Problem details: Answer with one number: the count of lines in this material that hold the word "input".

Data supplied:
- - -

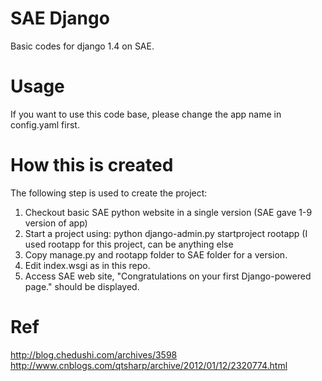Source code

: SAE Django
=========

Basic codes for django 1.4 on SAE.


Usage
=========
If you want to use this code base, please change the app name in config.yaml first.


How this is created
=========
The following step is used to create the project:

1. Checkout basic SAE python website in a single version (SAE gave 1-9 version of app)
2. Start a project using: python django-admin.py startproject rootapp (I used rootapp for this project, can be anything else
3. Copy manage.py and rootapp folder to SAE folder for a version.
4. Edit index.wsgi as in this repo.
5. Access SAE web site, "Congratulations on your first Django-powered page." should be displayed.


Ref
=========

http://blog.chedushi.com/archives/3598
http://www.cnblogs.com/qtsharp/archive/2012/01/12/2320774.html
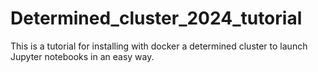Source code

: # Determined_cluster_2024_tutorial
This is a tutorial for installing with docker a determined cluster to launch Jupyter notebooks in an easy way.

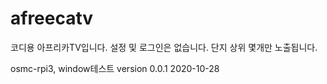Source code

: # afreecatv

코디용 아프리카TV입니다.
설정 및 로그인은 없습니다.
단지 상위 몇개만 노출됩니다.

osmc-rpi3, window테스트
version 0.0.1 2020-10-28
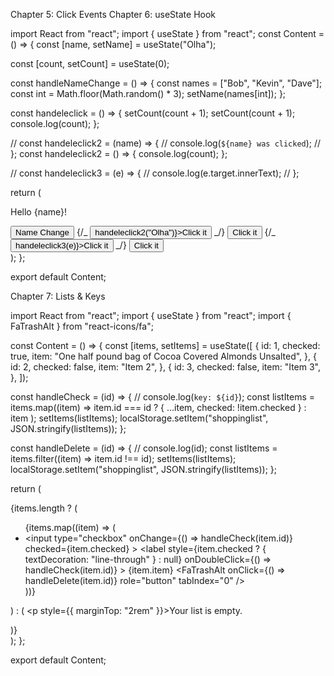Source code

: Chapter 5: Click Events
Chapter 6: useState Hook

import React from "react";
import { useState } from "react";
const Content = () => {
const [name, setName] = useState("Olha");

const [count, setCount] = useState(0);

const handleNameChange = () => {
const names = ["Bob", "Kevin", "Dave"];
const int = Math.floor(Math.random() \* 3);
setName(names[int]);
};

const handeleclick = () => {
setCount(count + 1);
setCount(count + 1);
console.log(count);
};

// const handeleclick2 = (name) => {
// console.log(`${name} was clicked`);
// };
const handeleclick2 = () => {
console.log(count);
};

// const handeleclick3 = (e) => {
// console.log(e.target.innerText);
// };

return (

<main>
<p onDoubleClick={handeleclick}>Hello {name}!</p>
<button onClick={handleNameChange}>Name Change</button>
{/_ <button onClick={() => handeleclick2("Olha")}>Click it</button> _/}
<button onClick={handeleclick}>Click it</button>
{/_ <button onClick={(e) => handeleclick3(e)}>Click it</button> _/}
<button onClick={handeleclick2}>Click it</button>
</main>
);
};

export default Content;



 Chapter 7: Lists & Keys

 import React from "react";
import { useState } from "react";
import { FaTrashAlt } from "react-icons/fa";

const Content = () => {
  const [items, setItems] = useState([
    {
      id: 1,
      checked: true,
      item: "One half pound bag of Cocoa Covered Almonds Unsalted",
    },
    {
      id: 2,
      checked: false,
      item: "Item 2",
    },
    {
      id: 3,
      checked: false,
      item: "Item 3",
    },
  ]);

  const handleCheck = (id) => {
    // console.log(`key: ${id}`);
    const listItems = items.map((item) =>
      item.id === id ? { ...item, checked: !item.checked } : item
    );
    setItems(listItems);
    localStorage.setItem("shoppinglist", JSON.stringify(listItems));
  };

  const handleDelete = (id) => {
    // console.log(id);
    const listItems = items.filter((item) => item.id !== id);
    setItems(listItems);
    localStorage.setItem("shoppinglist", JSON.stringify(listItems));
  };

  return (
    <main>
      {items.length ? (
        <ul>
          {items.map((item) => (
            <li className="item" key={item.id}>
              <input
                type="checkbox"
                onChange={() => handleCheck(item.id)}
                checked={item.checked}
              ></input>
              <label
                style={item.checked ? { textDecoration: "line-through" } : null}
                onDoubleClick={() => handleCheck(item.id)}
              >
                {item.item}
              </label>
              <FaTrashAlt
                onClick={() => handleDelete(item.id)}
                role="button"
                tabIndex="0"
              />
            </li>
          ))}
        </ul>
      ) : (
        <p style={{ marginTop: "2rem" }}>Your list is empty.</p>
      )}
    </main>
  );
};

export default Content;
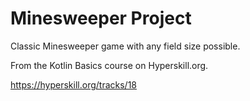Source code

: # Minesweeper Project

Classic Minesweeper game with any field size possible.

From the Kotlin Basics course on Hyperskill.org.

https://hyperskill.org/tracks/18
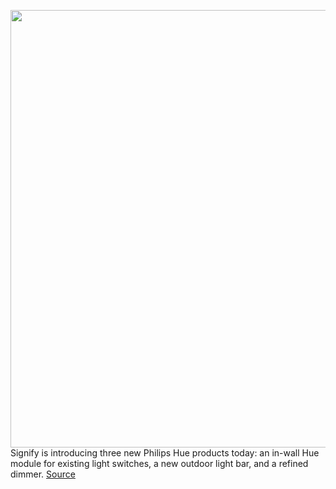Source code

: <img src='https://cdn.vox-cdn.com/thumbor/Q77jId-N-pWGkoPBzJfGUlLLWyw=/0x0:1200x830/1200x800/filters:focal(504x319:696x511)/cdn.vox-cdn.com/uploads/chorus_image/image/68666557/Philips_Hue_wall_switch_module_product_shot_dark_Kopie.0.jpg' width='700px' /><br/>
Signify is introducing three new Philips Hue products today: an in-wall Hue module for existing light switches, a new outdoor light bar, and a refined dimmer.
<a href='https://www.theverge.com/2021/1/14/22230616/philips-hue-wall-switch-module-outdoor-light-bar-price-date'> Source <a/>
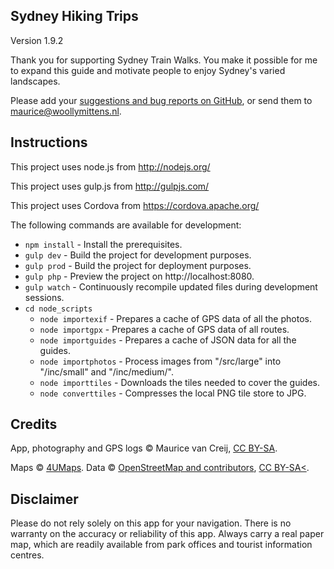 ## Sydney Hiking Trips

Version 1.9.2

Thank you for supporting Sydney Train Walks. You make it possible for me to expand this guide and motivate people to enjoy Sydney's varied landscapes.

Please add your [suggestions and bug reports on GitHub](https://github.com/WoollyMittens/sydneytrainwalks-web-app/issues), or send them to [maurice@woollymittens.nl](mailto:maurice@woollymittens.nl).

## Instructions

This project uses node.js from http://nodejs.org/

This project uses gulp.js from http://gulpjs.com/

This project uses Cordova from https://cordova.apache.org/

The following commands are available for development:
+ `npm install` - Install the prerequisites.
+ `gulp dev` - Build the project for development purposes.
+ `gulp prod` - Build the project for deployment purposes.
+ `gulp php` - Preview the project on http://localhost:8080.
+ `gulp watch` - Continuously recompile updated files during development sessions.
+ `cd node_scripts`
  + `node importexif` - Prepares a cache of GPS data of all the photos.
  + `node importgpx` - Prepares a cache of GPS data of all routes.
  + `node importguides` - Prepares a cache of JSON data for all the guides.
  + `node importphotos` - Process images from "/src/large" into "/inc/small" and "/inc/medium/".
  + `node importtiles` - Downloads the tiles needed to cover the guides.
  + `node converttiles` - Compresses the local PNG tile store to JPG.

## Credits

App, photography and GPS logs &copy; Maurice van Creij, [CC BY-SA](http://creativecommons.org/licenses/by-sa/2.0/).

Maps &copy; [4UMaps](http://www.4umaps.com/). Data &copy; [OpenStreetMap and contributors](http://www.openstreetmap.org/copyright), [CC BY-SA<](http://creativecommons.org/licenses/by-sa/2.0/).

## Disclaimer

Please do not rely solely on this app for your navigation. There is no warranty on the accuracy or reliability of this app. Always carry a real paper map, which are readily available from park offices and tourist information centres.
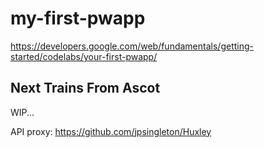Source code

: # my-first-pwapp
https://developers.google.com/web/fundamentals/getting-started/codelabs/your-first-pwapp/

## Next Trains From Ascot

WIP...

API proxy: https://github.com/jpsingleton/Huxley
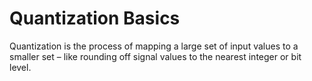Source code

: # Quantization Basics

Quantization is the process of mapping a large set of input values to a smaller set – like rounding off signal values to the nearest integer or bit level.
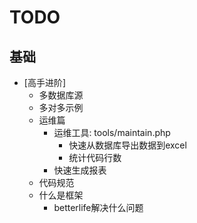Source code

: # TODO

## 基础

- [高手进阶]
  - 多数据库源
  - 多对多示例
  - 运维篇
    - 运维工具: tools/maintain.php
      - 快速从数据库导出数据到excel
      - 统计代码行数
    - 快速生成报表
  - 代码规范
  - 什么是框架
    - betterlife解决什么问题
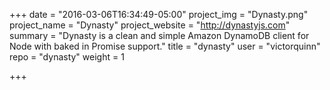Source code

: +++
date = "2016-03-06T16:34:49-05:00"
project_img = "Dynasty.png"
project_name = "Dynasty"
project_website = "http://dynastyjs.com"
summary = "Dynasty is a clean and simple Amazon DynamoDB client for Node with baked in Promise support."
title = "dynasty"
user = "victorquinn"
repo = "dynasty"
weight = 1

+++

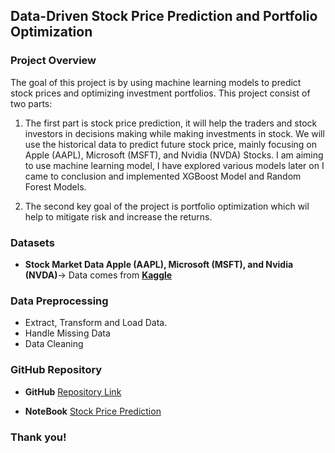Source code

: ## Data-Driven Stock Price Prediction and Portfolio Optimization

### Project Overview
The goal of this project is by using machine learning models to predict stock prices and optimizing investment portfolios. This project consist of two parts:

1. The first part is stock price prediction, it will help the traders and stock investors in decisions making while making investments in stock. We will use the historical data to predict future stock price, mainly focusing on Apple (AAPL), Microsoft (MSFT), and Nvidia (NVDA) Stocks. I am aiming to use machine learning model, I have explored various models later on I came to conclusion and implemented XGBoost Model and Random Forest Models.


2. The second key goal of the project is portfolio optimization which wil help to mitigate risk and increase the returns.


### Datasets

- **Stock Market Data Apple (AAPL), Microsoft (MSFT), and Nvidia (NVDA)**-> Data comes from [**Kaggle**](https://www.kaggle.com/datasets/paultimothymooney/stock-market-data/)


### Data Preprocessing

- Extract, Transform and Load Data.
- Handle Missing Data
- Data Cleaning

### GitHub Repository

- **GitHub** [Repository Link](https://github.com/ArslanShakar/stock_price_prediction.git)

- **NoteBook** [Stock Price Prediction](https://colab.research.google.com/drive/1KsFm282lTlpbVdxrP2iknzTg9iXF4PPu#scrollTo=-l1s3yLb9Bt5)

### Thank you!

- - -

Answer box: 3